What is it with women and hairdryers? I am a woman and I let my hair dry naturally when not on hookup and then use a gas hot brush.

We run a 15" LCD TV/DVD combo with Satellite receiver. We have used it for 5 hours plus at any one time, this is also used via a 300 watt inverter.

We turn the gas heating on when necessary.

The fridge runs on Gas with 12v ignition.

The mobile phone is charged up when travelling only unless on hookup.

We only have a 90AH battery and had no problems.

This last year we have had a solar panel fitted and during our trip to Portugal this last Winter worked well.


----------



## cole

I take pride in my appearance and dont feel comfortable with a big tatty head sorry!! It would take hours for my hair to dry naturally and certainly wouldnt be curling it :? Surely this is irrelevant to the problem?? We do not have an invertor fitted.

Any advice would be much appreciated minus the critism


----------



## DABurleigh

Cole,

As you didn't mention a hair drier in your OP I am unclear whether or not this is a requirement!

If you insist on running a 2kW hair drier for 10 mins or so a day or every other day then I still think in practice you will be on the limit of the possible with engine running AND a more substantial battery bank than you have AND and a large pure sine-wave inverter. Or a very large and heavy generator.

There is no substitute for understanding the rudimentaries of power and energy! 

Dave


----------



## cole

Any chance of a translation??


----------



## DABurleigh

Of course, though it would be helpful to know which bit(s)


----------



## erneboy

Buy an extra leisure battery a travel hair dryer an inverter which will run it and a 1 kw generator. I think this will work for you.

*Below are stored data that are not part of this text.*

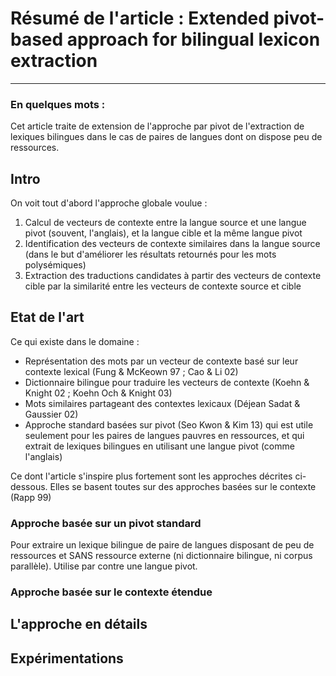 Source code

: # Résumé de l'article : Extended pivot-based approach for bilingual lexicon extraction
---------

### En quelques mots : 
Cet article traite de extension de l'approche par pivot de l'extraction de lexiques bilingues dans le cas de paires de langues dont on dispose peu de ressources.



## Intro
On voit tout d'abord l'approche globale voulue :

1. Calcul de vecteurs de contexte entre la langue source et une langue pivot (souvent, l'anglais), et la langue cible et la même langue pivot
2. Identification des vecteurs de contexte similaires dans la langue source (dans le but d'améliorer les résultats retournés pour les mots polysémiques)
3. Extraction des traductions candidates à partir des vecteurs de contexte cible par la similarité entre les vecteurs de contexte source et cible


## Etat de l'art

Ce qui existe dans le domaine :

* Représentation des mots par un vecteur de contexte basé sur leur contexte lexical (Fung & McKeown 97 ; Cao & Li 02)
* Dictionnaire bilingue pour traduire les vecteurs de contexte (Koehn & Knight 02 ; Koehn Och & Knight 03)
* Mots similaires partageant des contextes lexicaux (Déjean Sadat & Gaussier 02)
* Approche standard basées sur pivot (Seo Kwon & Kim 13) qui est utile seulement pour les paires de langues pauvres en ressources, et qui extrait de lexiques bilingues en utilisant une langue pivot (comme l'anglais)


Ce dont l'article s'inspire plus fortement sont les approches décrites ci-dessous. Elles se basent toutes sur des approches basées sur le contexte (Rapp 99)

### Approche basée sur un pivot standard

Pour extraire un lexique bilingue de paire de langues disposant de peu de ressources et SANS ressource externe (ni dictionnaire bilingue, ni corpus parallèle). Utilise par contre une langue pivot.


### Approche basée sur le contexte étendue









## L'approche en détails







## Expérimentations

As DAB said the correct way to do this is add up your power demands and set that against your ability to recharge the batteries, Alan.


----------



## cole

As you may have gathered, I know absolutely nothing about this topic! That is why I am asking the questions... It is not a case of insisting on using a hairdryer, it is a case of having too. I have very long hair and really do not see another option except for being a greasy headed dirtbag, which again is not an an option.
The question I am asking is :

If i buy a new leisure battery and a charger, should it last 4 nights powering the items i have mentioned?

Also, how would i stop the battery going flat and keep a steady charge when it is at the storage for sometimes upto 2 months without use?

A non-technical answer would benefit  I thought this was supposed to be a friendly forum? :wink:


----------



## gnscloz

hi cole,
there are several experts on here concerning electricty (not me tho  ) but they need basic information how many leisure batteries and size is vital, i assume you have a inverter for hairdrier? without this basic information any advice is a mere guess,


----------



## cole

Hiya,
Thanks for your reply.... I have no invertor sorry and I have just twigged that I wouldnt be able to plug a 240v one in anyway with a generator. I could try and find a 12v hairdryer which im sure would be a lot less wattage. I just wanted to know if there is something wrong with my leisure battery maybe as it has been left to go flat on a number of occasions? I would rather buy and new leisure battery and charge than spend nearly a grand on a generator.


----------



## erneboy

erneboy said:


> Buy an extra leisure battery a travel hair dryer an inverter which will run it and a 1 kw generator. I think this will work for you.
> 
> As DAB said the correct way to do this is add up your power demands and set that against your ability to recharge the batteries, Alan.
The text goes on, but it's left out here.